* **Data provided**
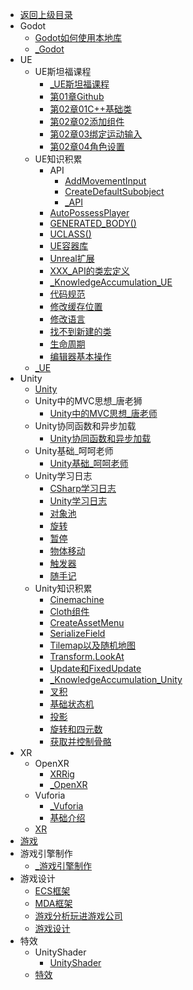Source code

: - [返回上级目录](../_sidebar.md)
- Godot
    - [Godot如何使用本地库](Godot/Godot如何使用本地库.md)
    - [_Godot](Godot/_Godot.md)
- UE
    - UE斯坦福课程
        - [_UE斯坦福课程](UE/UE斯坦福课程/_UE斯坦福课程.md)
        - [第01章Github](UE/UE斯坦福课程/第01章Github.md)
        - [第02章01C++基础类](UE/UE斯坦福课程/第02章01C++基础类.md)
        - [第02章02添加组件](UE/UE斯坦福课程/第02章02添加组件.md)
        - [第02章03绑定运动输入](UE/UE斯坦福课程/第02章03绑定运动输入.md)
        - [第02章04角色设置](UE/UE斯坦福课程/第02章04角色设置.md)
    - UE知识积累
        - API
            - [AddMovementInput](UE/UE知识积累/API/AddMovementInput.md)
            - [CreateDefaultSubobject](UE/UE知识积累/API/CreateDefaultSubobject.md)
            - [_API](UE/UE知识积累/API/_API.md)
        - [AutoPossessPlayer](UE/UE知识积累/AutoPossessPlayer.md)
        - [GENERATED_BODY()](UE/UE知识积累/GENERATED_BODY().md)
        - [UCLASS()](UE/UE知识积累/UCLASS().md)
        - [UE容器库](UE/UE知识积累/UE容器库.md)
        - [Unreal扩展](UE/UE知识积累/Unreal扩展.md)
        - [XXX_API的类宏定义](UE/UE知识积累/XXX_API的类宏定义.md)
        - [_KnowledgeAccumulation_UE](UE/UE知识积累/_KnowledgeAccumulation_UE.md)
        - [代码规范](UE/UE知识积累/代码规范.md)
        - [修改缓存位置](UE/UE知识积累/修改缓存位置.md)
        - [修改语言](UE/UE知识积累/修改语言.md)
        - [找不到新建的类](UE/UE知识积累/找不到新建的类.md)
        - [生命周期](UE/UE知识积累/生命周期.md)
        - [编辑器基本操作](UE/UE知识积累/编辑器基本操作.md)
    - [_UE](UE/_UE.md)
- Unity
    - [Unity](Unity/Unity.md)
    - Unity中的MVC思想_唐老狮
        - [Unity中的MVC思想_唐老师](Unity/Unity中的MVC思想_唐老狮/Unity中的MVC思想_唐老师.md)
    - Unity协同函数和异步加载
        - [Unity协同函数和异步加载](Unity/Unity协同函数和异步加载/Unity协同函数和异步加载.md)
    - Unity基础_呵呵老师
        - [Unity基础_呵呵老师](Unity/Unity基础_呵呵老师/Unity基础_呵呵老师.md)
    - Unity学习日志
        - [CSharp学习日志](Unity/Unity学习日志/CSharp学习日志.md)
        - [Unity学习日志](Unity/Unity学习日志/Unity学习日志.md)
        - [对象池](Unity/Unity学习日志/对象池.md)
        - [旋转](Unity/Unity学习日志/旋转.md)
        - [暂停](Unity/Unity学习日志/暂停.md)
        - [物体移动](Unity/Unity学习日志/物体移动.md)
        - [触发器](Unity/Unity学习日志/触发器.md)
        - [随手记](Unity/Unity学习日志/随手记.md)
    - Unity知识积累
        - [Cinemachine](Unity/Unity知识积累/Cinemachine.md)
        - [Cloth组件](Unity/Unity知识积累/Cloth组件.md)
        - [CreateAssetMenu](Unity/Unity知识积累/CreateAssetMenu.md)
        - [SerializeField](Unity/Unity知识积累/SerializeField.md)
        - [Tilemap以及随机地图](Unity/Unity知识积累/Tilemap以及随机地图.md)
        - [Transform.LookAt](Unity/Unity知识积累/Transform.LookAt.md)
        - [Update和FixedUpdate](Unity/Unity知识积累/Update和FixedUpdate.md)
        - [_KnowledgeAccumulation_Unity](Unity/Unity知识积累/_KnowledgeAccumulation_Unity.md)
        - [叉积](Unity/Unity知识积累/叉积.md)
        - [基础状态机](Unity/Unity知识积累/基础状态机.md)
        - [投影](Unity/Unity知识积累/投影.md)
        - [旋转和四元数](Unity/Unity知识积累/旋转和四元数.md)
        - [获取并控制骨骼](Unity/Unity知识积累/获取并控制骨骼.md)
- XR
    - OpenXR
        - [XRRig](XR/OpenXR/XRRig.md)
        - [_OpenXR](XR/OpenXR/_OpenXR.md)
    - Vuforia
        - [_Vuforia](XR/Vuforia/_Vuforia.md)
        - [基础介绍](XR/Vuforia/基础介绍.md)
    - [XR](XR/XR.md)
- [游戏](游戏.md)
- 游戏引擎制作
    - [_游戏引擎制作](游戏引擎制作/_游戏引擎制作.md)
- 游戏设计
    - [ECS框架](游戏设计/ECS框架.md)
    - [MDA框架](游戏设计/MDA框架.md)
    - [游戏分析玩进游戏公司](游戏设计/游戏分析玩进游戏公司.md)
    - [游戏设计](游戏设计/游戏设计.md)
- 特效
    - UnityShader
        - [UnityShader](特效/UnityShader/UnityShader.md)
    - [特效](特效/特效.md)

* **What you are asked to do**
In the data above, start at the line that has "- [Unity协同函数和异", stop after the line that has "- [Cloth组件](Un", and print every line in between exactly as it stands.

* **Solution below**
        - [Unity协同函数和异步加载](Unity/Unity协同函数和异步加载/Unity协同函数和异步加载.md)
    - Unity基础_呵呵老师
        - [Unity基础_呵呵老师](Unity/Unity基础_呵呵老师/Unity基础_呵呵老师.md)
    - Unity学习日志
        - [CSharp学习日志](Unity/Unity学习日志/CSharp学习日志.md)
        - [Unity学习日志](Unity/Unity学习日志/Unity学习日志.md)
        - [对象池](Unity/Unity学习日志/对象池.md)
        - [旋转](Unity/Unity学习日志/旋转.md)
        - [暂停](Unity/Unity学习日志/暂停.md)
        - [物体移动](Unity/Unity学习日志/物体移动.md)
        - [触发器](Unity/Unity学习日志/触发器.md)
        - [随手记](Unity/Unity学习日志/随手记.md)
    - Unity知识积累
        - [Cinemachine](Unity/Unity知识积累/Cinemachine.md)
        - [Cloth组件](Unity/Unity知识积累/Cloth组件.md)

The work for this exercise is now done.